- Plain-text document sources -

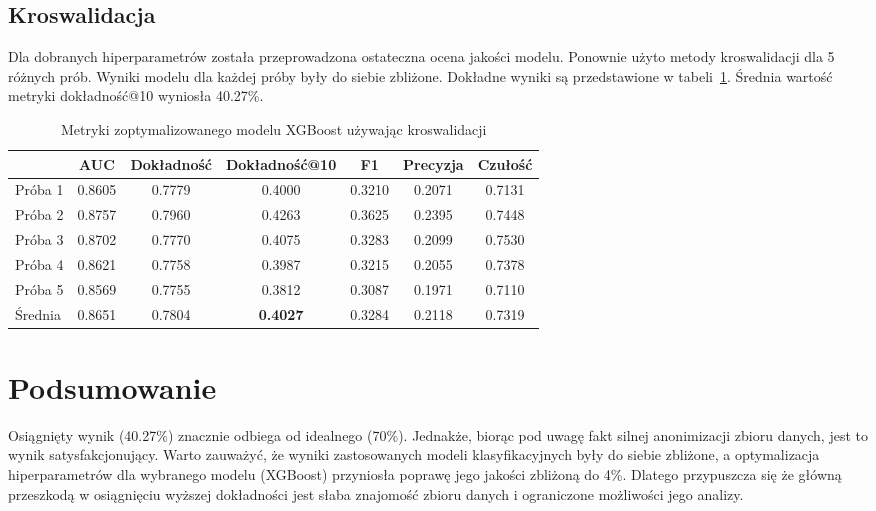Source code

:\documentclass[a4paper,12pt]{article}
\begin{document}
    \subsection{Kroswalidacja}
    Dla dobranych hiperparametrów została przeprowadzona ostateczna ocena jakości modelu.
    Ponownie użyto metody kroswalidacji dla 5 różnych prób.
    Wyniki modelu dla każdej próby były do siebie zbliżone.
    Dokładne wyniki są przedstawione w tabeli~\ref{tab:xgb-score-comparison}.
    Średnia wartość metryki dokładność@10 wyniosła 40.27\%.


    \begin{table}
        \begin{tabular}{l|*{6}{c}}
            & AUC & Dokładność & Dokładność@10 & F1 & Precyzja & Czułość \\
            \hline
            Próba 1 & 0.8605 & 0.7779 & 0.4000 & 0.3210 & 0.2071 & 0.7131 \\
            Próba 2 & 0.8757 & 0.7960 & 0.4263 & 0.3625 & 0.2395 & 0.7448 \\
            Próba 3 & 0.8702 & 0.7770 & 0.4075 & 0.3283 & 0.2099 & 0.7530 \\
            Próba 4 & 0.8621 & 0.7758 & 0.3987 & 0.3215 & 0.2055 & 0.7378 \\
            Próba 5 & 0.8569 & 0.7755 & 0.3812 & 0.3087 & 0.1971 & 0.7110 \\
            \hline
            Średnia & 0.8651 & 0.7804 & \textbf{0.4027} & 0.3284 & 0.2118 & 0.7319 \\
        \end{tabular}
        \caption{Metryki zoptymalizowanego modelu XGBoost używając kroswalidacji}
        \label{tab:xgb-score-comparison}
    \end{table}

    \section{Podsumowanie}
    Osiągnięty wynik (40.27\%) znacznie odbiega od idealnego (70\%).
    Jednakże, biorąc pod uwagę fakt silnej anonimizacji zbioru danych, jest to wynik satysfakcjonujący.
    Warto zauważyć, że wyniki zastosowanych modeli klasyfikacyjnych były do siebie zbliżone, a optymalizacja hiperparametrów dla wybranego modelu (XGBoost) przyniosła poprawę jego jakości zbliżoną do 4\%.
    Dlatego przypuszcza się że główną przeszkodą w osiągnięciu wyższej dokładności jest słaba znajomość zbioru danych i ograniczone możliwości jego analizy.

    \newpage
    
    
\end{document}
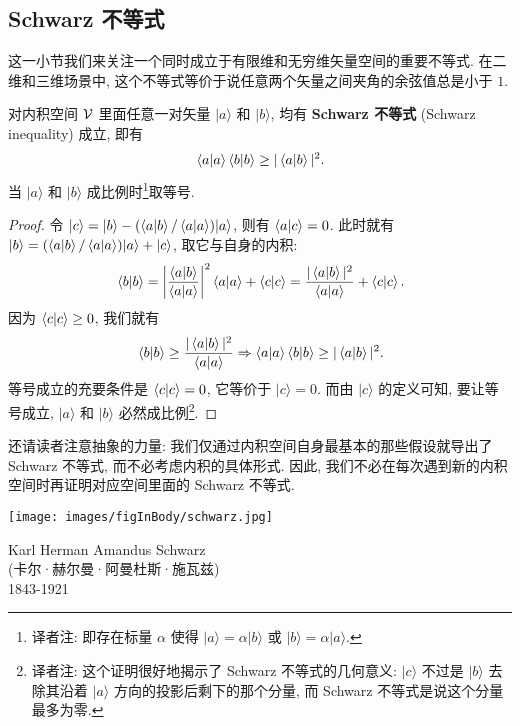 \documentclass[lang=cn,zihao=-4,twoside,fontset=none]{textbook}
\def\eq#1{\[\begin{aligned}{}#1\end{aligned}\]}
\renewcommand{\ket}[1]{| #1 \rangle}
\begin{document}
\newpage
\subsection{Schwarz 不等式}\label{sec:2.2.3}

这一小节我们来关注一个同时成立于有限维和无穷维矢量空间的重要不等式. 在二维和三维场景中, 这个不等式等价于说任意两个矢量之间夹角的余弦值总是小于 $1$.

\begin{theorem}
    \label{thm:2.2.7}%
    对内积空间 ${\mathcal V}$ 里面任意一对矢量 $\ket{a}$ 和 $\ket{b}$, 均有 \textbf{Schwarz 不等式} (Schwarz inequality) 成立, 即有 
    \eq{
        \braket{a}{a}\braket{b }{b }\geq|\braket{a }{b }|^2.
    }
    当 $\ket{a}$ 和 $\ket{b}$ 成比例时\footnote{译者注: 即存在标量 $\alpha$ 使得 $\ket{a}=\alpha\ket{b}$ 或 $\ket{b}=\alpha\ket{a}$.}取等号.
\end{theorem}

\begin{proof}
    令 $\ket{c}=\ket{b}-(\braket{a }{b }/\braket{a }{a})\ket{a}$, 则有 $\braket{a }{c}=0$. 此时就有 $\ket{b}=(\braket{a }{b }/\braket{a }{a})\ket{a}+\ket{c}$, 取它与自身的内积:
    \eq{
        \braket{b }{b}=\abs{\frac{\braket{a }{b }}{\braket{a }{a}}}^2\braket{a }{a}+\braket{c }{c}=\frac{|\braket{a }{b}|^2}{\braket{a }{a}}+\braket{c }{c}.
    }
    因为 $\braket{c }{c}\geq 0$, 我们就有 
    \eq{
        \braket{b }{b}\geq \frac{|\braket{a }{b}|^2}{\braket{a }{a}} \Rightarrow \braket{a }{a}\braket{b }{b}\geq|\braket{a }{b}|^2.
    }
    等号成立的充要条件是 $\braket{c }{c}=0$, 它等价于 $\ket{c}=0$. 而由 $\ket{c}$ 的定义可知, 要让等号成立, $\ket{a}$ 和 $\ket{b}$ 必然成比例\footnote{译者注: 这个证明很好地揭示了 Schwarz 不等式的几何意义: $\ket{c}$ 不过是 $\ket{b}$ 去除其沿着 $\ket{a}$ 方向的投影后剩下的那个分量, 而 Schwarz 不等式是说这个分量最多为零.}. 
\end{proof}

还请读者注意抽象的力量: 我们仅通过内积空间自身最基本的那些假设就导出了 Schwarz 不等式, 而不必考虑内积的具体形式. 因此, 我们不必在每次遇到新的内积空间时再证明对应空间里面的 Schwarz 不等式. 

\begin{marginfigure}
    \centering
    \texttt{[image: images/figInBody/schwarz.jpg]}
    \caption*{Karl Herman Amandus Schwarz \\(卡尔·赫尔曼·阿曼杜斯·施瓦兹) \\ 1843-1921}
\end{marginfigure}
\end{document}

- Work task -
Write out the lines above from the one with "zoptymalizowanego modelu XGBoost" through the one with "即存在标量 $\alpha$ 使得", ends included, exactly; no picture goes in.

- Response to this exercise -
        \caption{Metryki zoptymalizowanego modelu XGBoost używając kroswalidacji}
        \label{tab:xgb-score-comparison}
    \end{table}

    \section{Podsumowanie}
    Osiągnięty wynik (40.27\%) znacznie odbiega od idealnego (70\%).
    Jednakże, biorąc pod uwagę fakt silnej anonimizacji zbioru danych, jest to wynik satysfakcjonujący.
    Warto zauważyć, że wyniki zastosowanych modeli klasyfikacyjnych były do siebie zbliżone, a optymalizacja hiperparametrów dla wybranego modelu (XGBoost) przyniosła poprawę jego jakości zbliżoną do 4\%.
    Dlatego przypuszcza się że główną przeszkodą w osiągnięciu wyższej dokładności jest słaba znajomość zbioru danych i ograniczone możliwości jego analizy.

    \newpage
    
    
\end{document}
 \documentclass[lang=cn,zihao=-4,twoside,fontset=none]{textbook}
\def\eq#1{\[\begin{aligned}{}#1\end{aligned}\]}
\renewcommand{\ket}[1]{| #1 \rangle}
\begin{document}
\newpage
\subsection{Schwarz 不等式}\label{sec:2.2.3}

这一小节我们来关注一个同时成立于有限维和无穷维矢量空间的重要不等式. 在二维和三维场景中, 这个不等式等价于说任意两个矢量之间夹角的余弦值总是小于 $1$.

\begin{theorem}
    \label{thm:2.2.7}%
    对内积空间 ${\mathcal V}$ 里面任意一对矢量 $\ket{a}$ 和 $\ket{b}$, 均有 \textbf{Schwarz 不等式} (Schwarz inequality) 成立, 即有 
    \eq{
        \braket{a}{a}\braket{b }{b }\geq|\braket{a }{b }|^2.
    }
    当 $\ket{a}$ 和 $\ket{b}$ 成比例时\footnote{译者注: 即存在标量 $\alpha$ 使得 $\ket{a}=\alpha\ket{b}$ 或 $\ket{b}=\alpha\ket{a}$.}取等号.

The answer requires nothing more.